Using a stick, as his Zimmer was retained by the hospital, Peter showed me through a scuffed hallway, up 18 laborious steps to his room. He sat puffing on a narrow bed which occupied almost the whole space. No wardrobe or cupboards. Come to that, he had no lamp, radio, TV, kettle, mug or cutlery. The old strip light flickered badly and the lavatory seemed to have been put in by a prankster: you couldn’t use it without sitting sideways with the door open. Peter went to McDonald’s for his breakfast and made that last most of the day. From about five, he sat in the hotel although there was no tea on offer. He went to bed at 7p.m. This seemed to me as near to homeless as you can get without being on the street. Worse than homelessness in many ways, for lacking the camaraderie.

One day, to my surprise, Peter mentioned that he had a sister living in London, so I phoned her. ‘What has it to do with me? The state should look after him,’ she said furiously, adding, ‘You should get your finger out,’ as if it were my responsibility to prompt the state. I asked her if she could possibly take him a kettle. ‘Will I be recompensed for that?’ she squeaked before I put the phone down. She’ll get a surprise, Peter’s sister, when her own turn comes.

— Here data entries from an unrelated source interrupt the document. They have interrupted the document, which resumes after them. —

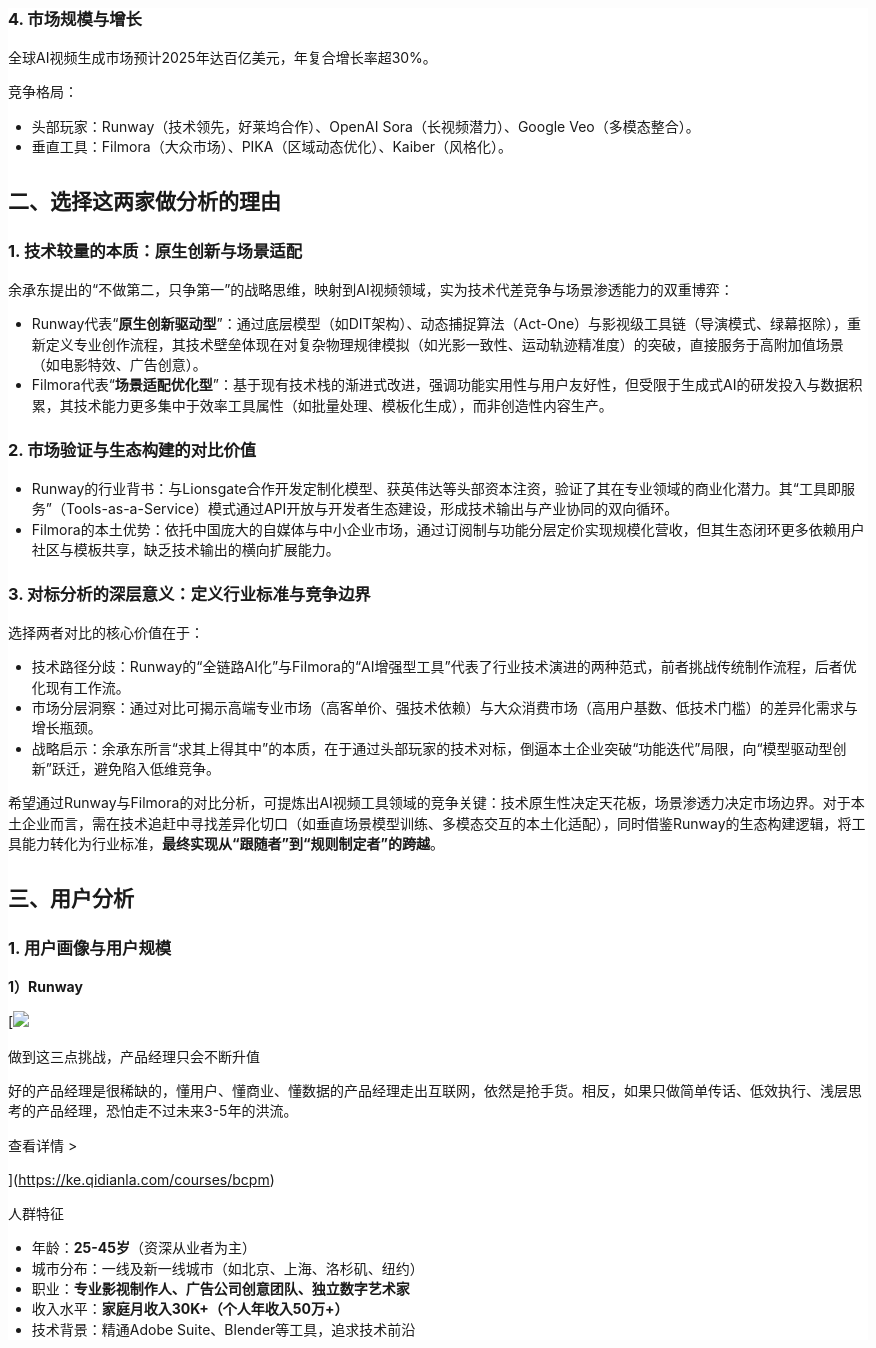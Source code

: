 ### 4\. 市场规模与增长

全球AI视频生成市场预计2025年达百亿美元，年复合增长率超30%。

竞争格局：

*   头部玩家：Runway（技术领先，好莱坞合作）、OpenAI Sora（长视频潜力）、Google Veo（多模态整合）。
*   垂直工具：Filmora（大众市场）、PIKA（区域动态优化）、Kaiber（风格化）。

## 二、选择这两家做分析的理由

### 1\. 技术较量的本质：原生创新与场景适配

余承东提出的“不做第二，只争第一”的战略思维，映射到AI视频领域，实为技术代差竞争与场景渗透能力的双重博弈：

*   Runway代表“**原生创新驱动型**”：通过底层模型（如DIT架构）、动态捕捉算法（Act-One）与影视级工具链（导演模式、绿幕抠除），重新定义专业创作流程，其技术壁垒体现在对复杂物理规律模拟（如光影一致性、运动轨迹精准度）的突破，直接服务于高附加值场景（如电影特效、广告创意）。
*   Filmora代表“**场景适配优化型**”：基于现有技术栈的渐进式改进，强调功能实用性与用户友好性，但受限于生成式AI的研发投入与数据积累，其技术能力更多集中于效率工具属性（如批量处理、模板化生成），而非创造性内容生产。

### 2\. 市场验证与生态构建的对比价值

*   Runway的行业背书：与Lionsgate合作开发定制化模型、获英伟达等头部资本注资，验证了其在专业领域的商业化潜力。其“工具即服务”（Tools-as-a-Service）模式通过API开放与开发者生态建设，形成技术输出与产业协同的双向循环。
*   Filmora的本土优势：依托中国庞大的自媒体与中小企业市场，通过订阅制与功能分层定价实现规模化营收，但其生态闭环更多依赖用户社区与模板共享，缺乏技术输出的横向扩展能力。

### 3\. 对标分析的深层意义：定义行业标准与竞争边界

选择两者对比的核心价值在于：

*   技术路径分歧：Runway的“全链路AI化”与Filmora的“AI增强型工具”代表了行业技术演进的两种范式，前者挑战传统制作流程，后者优化现有工作流。
*   市场分层洞察：通过对比可揭示高端专业市场（高客单价、强技术依赖）与大众消费市场（高用户基数、低技术门槛）的差异化需求与增长瓶颈。
*   战略启示：余承东所言“求其上得其中”的本质，在于通过头部玩家的技术对标，倒逼本土企业突破“功能迭代”局限，向“模型驱动型创新”跃迁，避免陷入低维竞争。

希望通过Runway与Filmora的对比分析，可提炼出AI视频工具领域的竞争关键：技术原生性决定天花板，场景渗透力决定市场边界。对于本土企业而言，需在技术追赶中寻找差异化切口（如垂直场景模型训练、多模态交互的本土化适配），同时借鉴Runway的生态构建逻辑，将工具能力转化为行业标准，**最终实现从“跟随者”到“规则制定者”的跨越**。

## 三、用户分析

### 1\. 用户画像与用户规模

**1）Runway**

[![](https://image.woshipm.com/2023/07/27/1788a218-2c7f-11ee-b91f-00163e0b5ff3.png)

做到这三点挑战，产品经理只会不断升值

好的产品经理是很稀缺的，懂用户、懂商业、懂数据的产品经理走出互联网，依然是抢手货。相反，如果只做简单传话、低效执行、浅层思考的产品经理，恐怕走不过未来3-5年的洪流。

查看详情 >

](https://ke.qidianla.com/courses/bcpm)

人群特征

*   年龄：**25-45岁**（资深从业者为主）
*   城市分布：一线及新一线城市（如北京、上海、洛杉矶、纽约）
*   职业：**专业影视制作人、广告公司创意团队、独立数字艺术家**
*   收入水平：**家庭月收入30K+（个人年收入50万+）**
*   技术背景：精通Adobe Suite、Blender等工具，追求技术前沿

It’s a terrifying future out there, especially for the next generation of elderly people: the children of the 1960s who relished a level of personal autonomy unknown to previous generations; who often chose to remain single or childless but will now pay the price.

The new Queen’s Speech, announcing the government’s ‘Care and Support Bill’, offered little of either and certainly no comfort. Although the demand for care among those of us now hobbling on bunioned feet past middle age is increasing by 3 per cent a year, since 2010 councils have lost 20 per cent of their budget for social care. The government intends to remove a further £800 million in adult social care over 2014, £104 million of that through the direct removal of services.

Over the past six decades, we in the developed north took a rather patronising view of people in southern Europe who seemed to cherish family above any civic sense, or those in the developing world for relentlessly having babies to care for them in their old age. But our own experiment in cradle to grave care seems to have failed, so maybe they were right all along.